Given the records below, would you repeat exactly the lines that begin at the one containing "server start --postgres-url" and end at the one containing "Once the server", inclusive?

_____

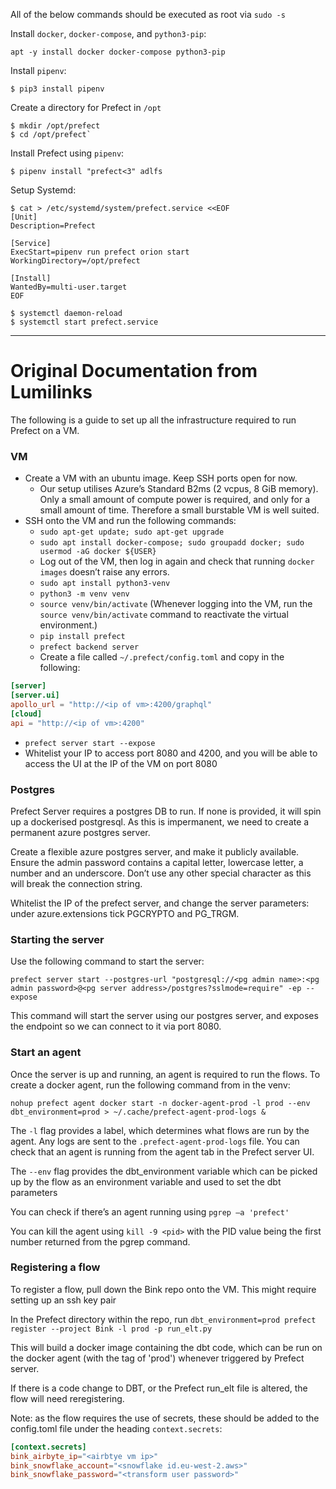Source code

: All of the below commands should be executed as root via `sudo -s`

Install `docker`, `docker-compose`, and `python3-pip`:
```shell
apt -y install docker docker-compose python3-pip
```

Install `pipenv`:
```shell
$ pip3 install pipenv
```

Create a directory for Prefect in `/opt`
```shell
$ mkdir /opt/prefect
$ cd /opt/prefect`
```

Install Prefect using `pipenv`:
```shell
$ pipenv install "prefect<3" adlfs
```

Setup Systemd:
```shell
$ cat > /etc/systemd/system/prefect.service <<EOF
[Unit]
Description=Prefect

[Service]
ExecStart=pipenv run prefect orion start
WorkingDirectory=/opt/prefect

[Install]
WantedBy=multi-user.target
EOF

$ systemctl daemon-reload
$ systemctl start prefect.service
```

---
# Original Documentation from Lumilinks
The following is a guide to set up all the infrastructure required to run Prefect on a VM.

### VM
- Create a VM with an ubuntu image. Keep SSH ports open for now.
	- Our setup utilises Azure’s Standard B2ms (2 vcpus, 8 GiB memory). Only a small amount of compute power is required, and only for a small amount of time. Therefore a small burstable VM is well suited.
- SSH onto the VM and run the following commands:
    - `sudo apt-get update; sudo apt-get upgrade`
    - `sudo apt install docker-compose; sudo groupadd docker; sudo usermod -aG docker ${USER}`
    - Log out of the VM, then log in again and check that running `docker images` doesn’t raise any errors.
    - `sudo apt install python3-venv`
    - `python3 -m venv venv`
    - `source venv/bin/activate` (Whenever logging into the VM, run the `source venv/bin/activate` command to reactivate the virtual environment.)
    - `pip install prefect`
    - `prefect backend server`
    - Create a file called `~/.prefect/config.toml` and copy in the following:
```toml
[server]
[server.ui]
apollo_url = "http://<ip of vm>:4200/graphql"
[cloud]
api = "http://<ip of vm>:4200"
```
- `prefect server start --expose`
- Whitelist your IP to access port 8080 and 4200, and you will be able to access the UI at the IP of the VM on port 8080 

### Postgres

Prefect Server requires a postgres DB to run. If none is provided, it will spin up a dockerised postgresql. As this is impermanent, we need to create a permanent azure postgres server.

Create a flexible azure postgres server, and make it publicly available. Ensure the admin password contains a capital letter, lowercase letter, a number and an underscore. Don’t use any other special character as this will break the connection string.

Whitelist the IP of the prefect server, and change the server parameters: under azure.extensions tick PGCRYPTO and PG_TRGM.

### Starting the server

Use the following command to start the server:

`prefect server start --postgres-url "postgresql://<pg admin name>:<pg admin password>@<pg server address>/postgres?sslmode=require" -ep --expose`

This command will start the server using our postgres server, and exposes the endpoint so we can connect to it via port 8080.

### Start an agent

Once the server is up and running, an agent is required to run the flows. To create a docker agent, run the following command from in the venv:

`nohup prefect agent docker start -n docker-agent-prod -l prod --env dbt_environment=prod > ~/.cache/prefect-agent-prod-logs &`

The `-l` flag provides a label, which determines what flows are run by the agent. Any logs are sent to the `.prefect-agent-prod-logs` file. You can check that an agent is running from the agent tab in the Prefect server UI.

The `--env` flag provides the dbt_environment variable which can be picked up by the flow as an environment variable and used to set the dbt parameters

You can check if there’s an agent running using `pgrep –a 'prefect'`

You can kill the agent using `kill -9 <pid>` with the PID value being the first number returned from the pgrep command.

### Registering a flow

To register a flow, pull down the Bink repo onto the VM. This might require setting up an ssh key pair

In the Prefect directory within the repo, run `dbt_environment=prod prefect register --project Bink -l prod -p run_elt.py`

This will build a docker image containing the dbt code, which can be run on the docker agent (with the tag of 'prod') whenever triggered by Prefect server.

If there is a code change to DBT, or the Prefect run_elt file is altered, the flow will need reregistering.

Note: as the flow requires the use of secrets, these should be added to the config.toml file under the heading `context.secrets`:
```toml
[context.secrets]
bink_airbyte_ip="<airbtye vm ip>"
bink_snowflake_account="<snowflake id.eu-west-2.aws>"
bink_snowflake_password="<transform user password>"
```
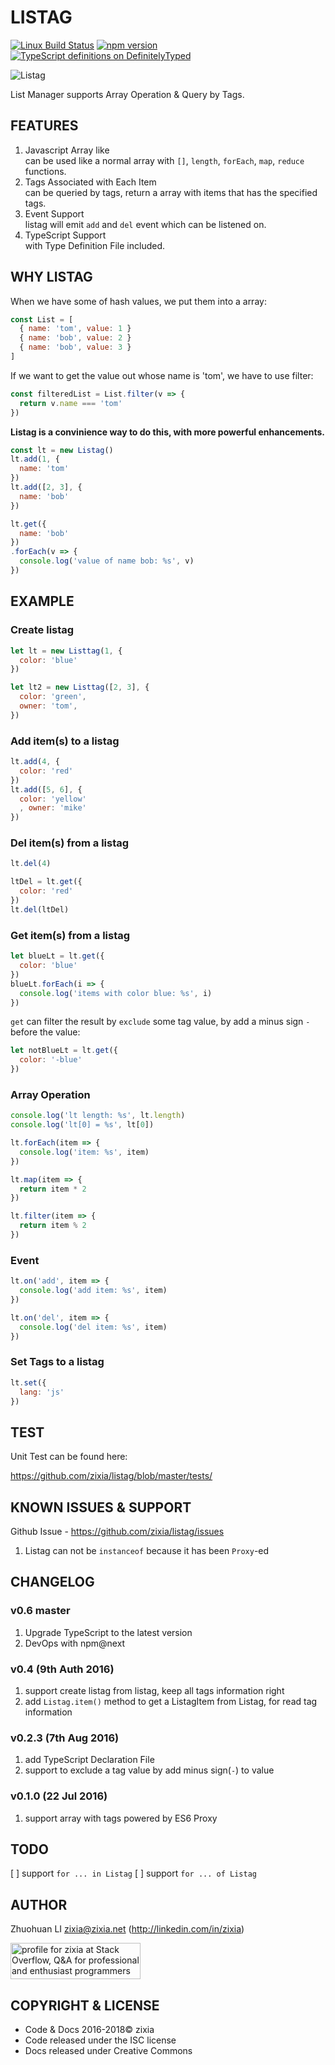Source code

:# LISTAG

[![Linux Build Status](https://travis-ci.com/zixia/listag.svg?branch=master)](https://travis-ci.com/zixia/listag)
[![npm version](https://badge.fury.io/js/listag.svg)](https://badge.fury.io/js/listag)
[![TypeScript definitions on DefinitelyTyped](http://definitelytyped.org/badges/standard-flat.svg)](http://definitelytyped.org)

![Listag](https://zixia.github.io/listag/images/listag.png)

List Manager supports Array Operation & Query by Tags.

## FEATURES

1. Javascript Array like  
    can be used like a normal array with `[]`, `length`, `forEach`, `map`, `reduce` functions.
2. Tags Associated with Each Item  
    can be queried by tags, return a array with items that has the specified tags.
3. Event Support  
    listag will emit `add` and `del` event which can be listened on.
4. TypeScript Support  
    with Type Definition File included.

## WHY LISTAG

When we have some of hash values, we put them into a array:

```javascript
const List = [
  { name: 'tom', value: 1 }
  { name: 'bob', value: 2 }
  { name: 'bob', value: 3 }
]
```

If we want to get the value out whose name is 'tom', we have to use filter:

```javascript
const filteredList = List.filter(v => {
  return v.name === 'tom'
})
```

**Listag is a convinience way to do this, with more powerful enhancements.**

```javascript
const lt = new Listag()
lt.add(1, {
  name: 'tom'
})
lt.add([2, 3], {
  name: 'bob'
})

lt.get({
  name: 'bob'
})
.forEach(v => {
  console.log('value of name bob: %s', v)
})
```

## EXAMPLE

### Create listag

```javascript
let lt = new Listtag(1, {
  color: 'blue'
})

let lt2 = new Listtag([2, 3], {
  color: 'green',
  owner: 'tom',
})

```

### Add item(s) to a listag

```javascript
lt.add(4, {
  color: 'red'
})
lt.add([5, 6], {
  color: 'yellow'
  , owner: 'mike'
})
```

### Del item(s) from a listag

```javascript
lt.del(4)

ltDel = lt.get({
  color: 'red'
})
lt.del(ltDel)
```

### Get item(s) from a listag

```javascript
let blueLt = lt.get({
  color: 'blue'
})
blueLt.forEach(i => {
  console.log('items with color blue: %s', i)
})
```

`get` can filter the result by `exclude` some tag value, by add a minus sign `-` before the value:

```javascript
let notBlueLt = lt.get({
  color: '-blue'
})
```

### Array Operation

```javascript
console.log('lt length: %s', lt.length)
console.log('lt[0] = %s', lt[0])

lt.forEach(item => {
  console.log('item: %s', item)
})

lt.map(item => {
  return item * 2
})

lt.filter(item => {
  return item % 2
})
```

### Event

```javascript
lt.on('add', item => {
  console.log('add item: %s', item)
})

lt.on('del', item => {
  console.log('del item: %s', item)
})

```

### Set Tags to a listag

```javascript
lt.set({
  lang: 'js'
})
```

## TEST

Unit Test can be found here:

<https://github.com/zixia/listag/blob/master/tests/>

## KNOWN ISSUES & SUPPORT

Github Issue - <https://github.com/zixia/listag/issues>

1. Listag can not be `instanceof` because it has been `Proxy`-ed

## CHANGELOG

### v0.6 master

1. Upgrade TypeScript to the latest version
2. DevOps with npm@next

### v0.4 (9th Auth 2016)

1. support create listag from listag, keep all tags information right
1. add `Listag.item()` method to get a ListagItem from Listag, for read tag information

### v0.2.3 (7th Aug 2016)

1. add TypeScript Declaration File
1. support to exclude a tag value by add minus sign(`-`) to value

### v0.1.0 (22 Jul 2016)

1. support array with tags powered by ES6 Proxy

## TODO

[ ] support `for ... in Listag`
[ ] support `for ... of Listag`

## AUTHOR

Zhuohuan LI <zixia@zixia.net> (http://linkedin.com/in/zixia)

<a href="http://stackoverflow.com/users/1123955/zixia">
  <img src="http://stackoverflow.com/users/flair/1123955.png" width="208" height="58" alt="profile for zixia at Stack Overflow, Q&amp;A for professional and enthusiast programmers" title="profile for zixia at Stack Overflow, Q&amp;A for professional and enthusiast programmers">
</a>

## COPYRIGHT & LICENSE

* Code & Docs 2016-2018© zixia
* Code released under the ISC license
* Docs released under Creative Commons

_____

*RESPONSE TO THE EXERCISE*.
`prefect server start --postgres-url "postgresql://<pg admin name>:<pg admin password>@<pg server address>/postgres?sslmode=require" -ep --expose`

This command will start the server using our postgres server, and exposes the endpoint so we can connect to it via port 8080.

### Start an agent

Once the server is up and running, an agent is required to run the flows. To create a docker agent, run the following command from in the venv:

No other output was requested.